ACTION ITEM: Set down, unchanged, the line with "the Create User" and everything after it through the last line of the data.

___ GIVEN ENTRIES

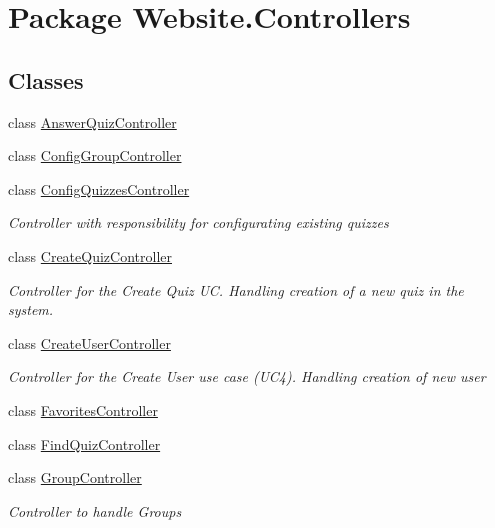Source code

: \hypertarget{namespace_website_1_1_controllers}{}\section{Package Website.\+Controllers}
\label{namespace_website_1_1_controllers}
\subsection*{Classes}
\begin{DoxyCompactItemize}
\item 
class \hyperlink{class_website_1_1_controllers_1_1_answer_quiz_controller}{Answer\+Quiz\+Controller}
\item 
class \hyperlink{class_website_1_1_controllers_1_1_config_group_controller}{Config\+Group\+Controller}
\item 
class \hyperlink{class_website_1_1_controllers_1_1_config_quizzes_controller}{Config\+Quizzes\+Controller}
\begin{DoxyCompactList}\small\item\em Controller with responsibility for configurating existing quizzes \end{DoxyCompactList}\item 
class \hyperlink{class_website_1_1_controllers_1_1_create_quiz_controller}{Create\+Quiz\+Controller}
\begin{DoxyCompactList}\small\item\em Controller for the Create Quiz U\+C. Handling creation of a new quiz in the system. \end{DoxyCompactList}\item 
class \hyperlink{class_website_1_1_controllers_1_1_create_user_controller}{Create\+User\+Controller}
\begin{DoxyCompactList}\small\item\em Controller for the Create User use case (U\+C4). Handling creation of new user \end{DoxyCompactList}\item 
class \hyperlink{class_website_1_1_controllers_1_1_favorites_controller}{Favorites\+Controller}
\item 
class \hyperlink{class_website_1_1_controllers_1_1_find_quiz_controller}{Find\+Quiz\+Controller}
\item 
class \hyperlink{class_website_1_1_controllers_1_1_group_controller}{Group\+Controller}
\begin{DoxyCompactList}\small\item\em Controller to handle Groups \end{DoxyCompactList}\item 

\end{DoxyCompactItemize}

______

ANSWER SECTION:
\begin{DoxyCompactList}\small\item\em Controller for the Create User use case (U\+C4). Handling creation of new user \end{DoxyCompactList}\item 
class \hyperlink{class_website_1_1_controllers_1_1_favorites_controller}{Favorites\+Controller}
\item 
class \hyperlink{class_website_1_1_controllers_1_1_find_quiz_controller}{Find\+Quiz\+Controller}
\item 
class \hyperlink{class_website_1_1_controllers_1_1_group_controller}{Group\+Controller}
\begin{DoxyCompactList}\small\item\em Controller to handle Groups \end{DoxyCompactList}\item 

\end{DoxyCompactItemize}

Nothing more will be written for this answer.